Collected data
'''

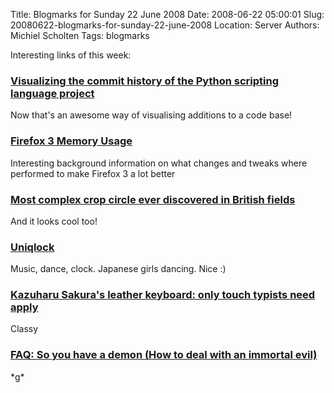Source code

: Title: Blogmarks for Sunday 22 June 2008
Date: 2008-06-22 05:00:01
Slug: 20080622-blogmarks-for-sunday-22-june-2008
Location: Server
Authors: Michiel Scholten
Tags: blogmarks

<p>Interesting links of this week:</p>
<h3><a href="http://www.vimeo.com/1093745">Visualizing the commit history of the Python scripting language project</a></h3>
<p>Now that's an awesome way of visualising additions to a code base!</p>
<h3><a href="http://blog.pavlov.net/2008/03/11/firefox-3-memory-usage/">Firefox 3 Memory Usage</a></h3>
<p>Interesting background information on what changes and tweaks where performed to make Firefox 3 a lot better</p>
<h3><a href="http://www.telegraph.co.uk/news/newstopics/howaboutthat/2144652/Most-complex-crop-circle-ever-discovered-in-British-fields.html">Most complex crop circle ever discovered in British fields </a></h3>
<p>And it looks cool too!</p>
<h3><a href="http://www.uniqlo.jp/uniqlock/">Uniqlock</a></h3>
<p>Music, dance, clock. Japanese girls dancing. Nice :)</p>
<h3><a href="http://www.engadget.com/2008/06/16/kazuharu-sakuras-leather-keyboard-only-touch-typists-need-appl/">Kazuharu Sakura's leather keyboard: only touch typists need apply</a></h3>
<p>Classy</p>
<h3><a href="http://www.papertank.com/article/FAQ_So_you_have_a_demon">FAQ: So you have a demon (How to deal with an immortal evil)</a></h3>
<p>*g*</p>
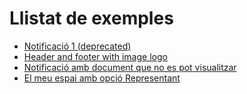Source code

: # Llistat de exemples

* [Notificació 1 (deprecated)](./notification-1-deprecated.html)
* [Header and footer with image logo](./logo-image.html)
* [Notificació amb document que no es pot visualitzar](./no-download.html)
* [El meu espai amb opció Representant](./representative.html)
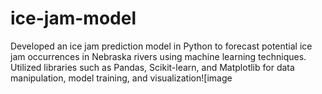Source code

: # ice-jam-model

Developed an ice jam prediction model in Python to forecast potential ice jam occurrences in Nebraska rivers using machine learning techniques. Utilized libraries such as Pandas, Scikit-learn, and Matplotlib for data manipulation, model training, and visualization![image
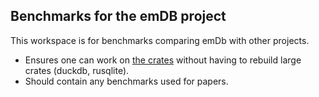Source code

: ## Benchmarks for the emDB project
This workspace is for benchmarks comparing emDb with other projects.
- Ensures one can work on [the crates](./../crates) without having to rebuild large crates (duckdb, rusqlite).
- Should contain any benchmarks used for papers.

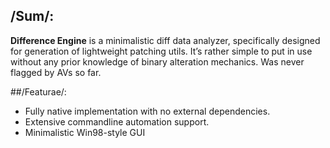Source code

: ## /Sum/:
**Difference Engine** is a minimalistic diff data analyzer, specifically designed for generation of lightweight patching utils. It’s rather simple to put in use without any prior knowledge of binary alteration mechanics. 
Was never flagged by AVs so far.

##/Featurae/:
-	Fully native implementation with no external dependencies.
-	Extensive commandline automation support.
-	Minimalistic Win98-style GUI
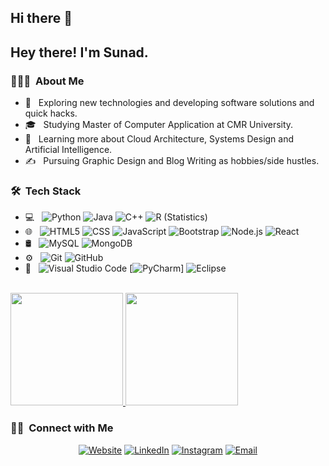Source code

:## Hi there 👋



<h2> Hey there! I'm Sunad.</h2>

<h3> 👨🏻‍💻 &nbsp;About Me </h3>

- 🤔 &nbsp; Exploring new technologies and developing software solutions and quick hacks.
- 🎓 &nbsp; Studying Master of Computer Application at CMR University.
- 🌱 &nbsp; Learning more about Cloud Architecture, Systems Design and Artificial Intelligence.
- ✍️ &nbsp; Pursuing Graphic Design and Blog Writing as hobbies/side hustles.

<h3> 🛠 &nbsp;Tech Stack</h3>

- 💻 &nbsp;
  ![Python](https://img.shields.io/badge/-Python-333333?style=flat&logo=python)
  ![Java](https://img.shields.io/badge/-Java-333333?style=flat&logo=Java&logoColor=007396)
  ![C++](https://img.shields.io/badge/-C++-333333?style=flat&logo=C%2B%2B&logoColor=00599C)
  ![R (Statistics)](https://img.shields.io/badge/-R-333333?style=flat&logo=R&logoColor=276DC3)
- 🌐 &nbsp;
  ![HTML5](https://img.shields.io/badge/-HTML5-333333?style=flat&logo=HTML5)
  ![CSS](https://img.shields.io/badge/-CSS-333333?style=flat&logo=CSS3&logoColor=1572B6)
  ![JavaScript](https://img.shields.io/badge/-JavaScript-333333?style=flat&logo=javascript)
  ![Bootstrap](https://img.shields.io/badge/-Bootstrap-333333?style=flat&logo=bootstrap&logoColor=563D7C)
  ![Node.js](https://img.shields.io/badge/-Node.js-333333?style=flat&logo=node.js)
  ![React](https://img.shields.io/badge/-React-333333?style=flat&logo=react)
- 🛢 &nbsp;
  ![MySQL](https://img.shields.io/badge/-MySQL-333333?style=flat&logo=mysql)
  ![MongoDB](https://img.shields.io/badge/-MongoDB-333333?style=flat&logo=mongodb)
- ⚙️ &nbsp;
  ![Git](https://img.shields.io/badge/-Git-333333?style=flat&logo=git)
  ![GitHub](https://img.shields.io/badge/-GitHub-333333?style=flat&logo=github)
- 🔧 &nbsp;
  ![Visual Studio Code](https://img.shields.io/badge/-Visual%20Studio%20Code-333333?style=flat&logo=visual-studio-code&logoColor=007ACC)
  [![PyCharm](https://img.shields.io/badge/-PyCharm-333333?style=flat&logo=pycharm)]
  ![Eclipse](https://img.shields.io/badge/-Eclipse-333333?style=flat&logo=eclipse-ide&logoColor=2C2255)


<br/>

<a href="https://github.com/AVS1508">
  <img height="180em" src="https://github-readme-stats.vercel.app/api?username=sunadnaik&theme=buefy&show_icons=true" />
  <img height="180em" src="https://github-readme-stats.vercel.app/api/top-langs/?username=SunadNaik&theme=buefy&layout=compact" />
</a>

<br/>

<h3> 🤝🏻 &nbsp;Connect with Me </h3>

<p align="center">
<a href="https://sunadnaik.onrender.com/"><img alt="Website" src="https://img.shields.io/badge/Website-www.sunadnaik.com-blue?style=flat-square&logo=google-chrome"></a>
<a href="https://www.linkedin.com/in/sunad-naik-a04227222/"><img alt="LinkedIn" src="https://img.shields.io/badge/LinkedIn-Sunad%20Naik%20-blue?style=flat-square&logo=linkedin"></a>
<a href="https://www.instagram.com/sunad__/?igsh=OW41MjFlZjRhN2M%3D"><img alt="Instagram" src="https://img.shields.io/badge/Instagram-sunad__-blue?style=flat-square&logo=instagram"></a>
<a href="mailto:sunadnaik12@gmail.com"><img alt="Email" src="https://img.shields.io/badge/Email-sunadnaik12@gmail.com-blue?style=flat-square&logo=gmail"></a>
</p>

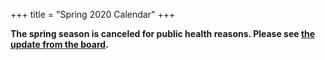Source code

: +++
title = "Spring 2020 Calendar"
+++

<b>
The spring season is canceled for public health reasons. Please see <a href="/blog/2020/04/26/covid-19/">the update from the board</a>.
</b>
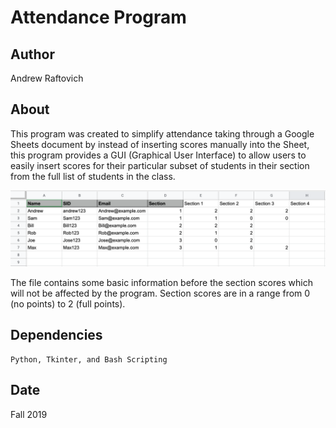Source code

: # Attendance Program

## Author

Andrew Raftovich

## About

This program was created to simplify attendance taking through a Google Sheets document by instead of
inserting scores manually into the Sheet, this program provides a GUI (Graphical User Interface) to allow
users to easily insert scores for their particular subset of students in their section from the full list
of students in the class.

![example of Google Sheets](/example.png)

The file contains some basic information before the section scores which will not be affected by the program.
Section scores are in a range from 0 (no points) to 2 (full points).

## Dependencies

	Python, Tkinter, and Bash Scripting

## Date

Fall 2019
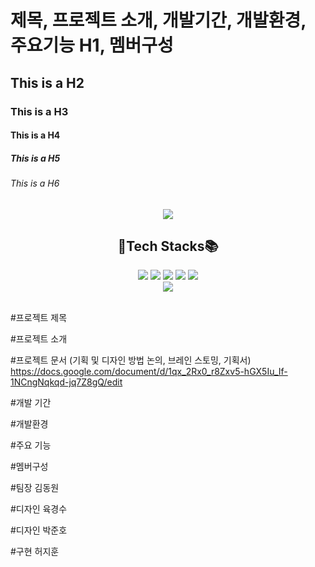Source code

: # 제목, 프로젝트 소개, 개발기간, 개발환경, 주요기능 H1, 멤버구성
## This is a H2
### This is a H3
#### This is a H4
##### This is a H5
###### This is a H6

<div align='center'>
 <img src="https://capsule-render.vercel.app/api?type=shark&color=auto&height=400&section=header&text=4조-놀고먹조%20리액트&fontSize=90" />
</div>



<H2 align='center'>🧶Tech Stacks📚</H2>

<div align='center'>
<img src="https://img.shields.io/badge/react-009966?style=flat&logo=react&logoColor=white"/>
<img src="https://img.shields.io/badge/JavaScript-007396?style=flat&logo=JavaScript&logoColor=white"/>
 <img src="https://img.shields.io/badge/HTML5-E34F26?style=flat&logo=HTML5&logoColor=white"/>
 <img src="https://img.shields.io/badge/CSS3-1572B6?style=flat&logo=CSS3&logoColor=white" />
 <img src="https://img.shields.io/badge/PYTHON-3776AB?style=flat&logo=PYTHON&logoColor=white" />
</div>

<div align='center'>
<img src="https://github-readme-stats.vercel.app/api/top-langs/?username=jinHwigyeol&layout=compact"><br><br>
</div>
 
#프로젝트 제목

#프로젝트 소개

#프로젝트 문서 (기획 및 디자인 방법 논의, 브레인 스토밍, 기획서)
https://docs.google.com/document/d/1qx_2Rx0_r8Zxv5-hGX5Iu_If-1NCngNqkqd-jq7Z8gQ/edit

#개발 기간

#개발환경

#주요 기능

#멤버구성

#팀장 김동원

#디자인 육경수

#디자인 박준호 

#구현 허지훈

'''

Write down every line of the data above that includes the string "white".

<img src="https://img.shields.io/badge/react-009966?style=flat&logo=react&logoColor=white"/>
<img src="https://img.shields.io/badge/JavaScript-007396?style=flat&logo=JavaScript&logoColor=white"/>
 <img src="https://img.shields.io/badge/HTML5-E34F26?style=flat&logo=HTML5&logoColor=white"/>
 <img src="https://img.shields.io/badge/CSS3-1572B6?style=flat&logo=CSS3&logoColor=white" />
 <img src="https://img.shields.io/badge/PYTHON-3776AB?style=flat&logo=PYTHON&logoColor=white" />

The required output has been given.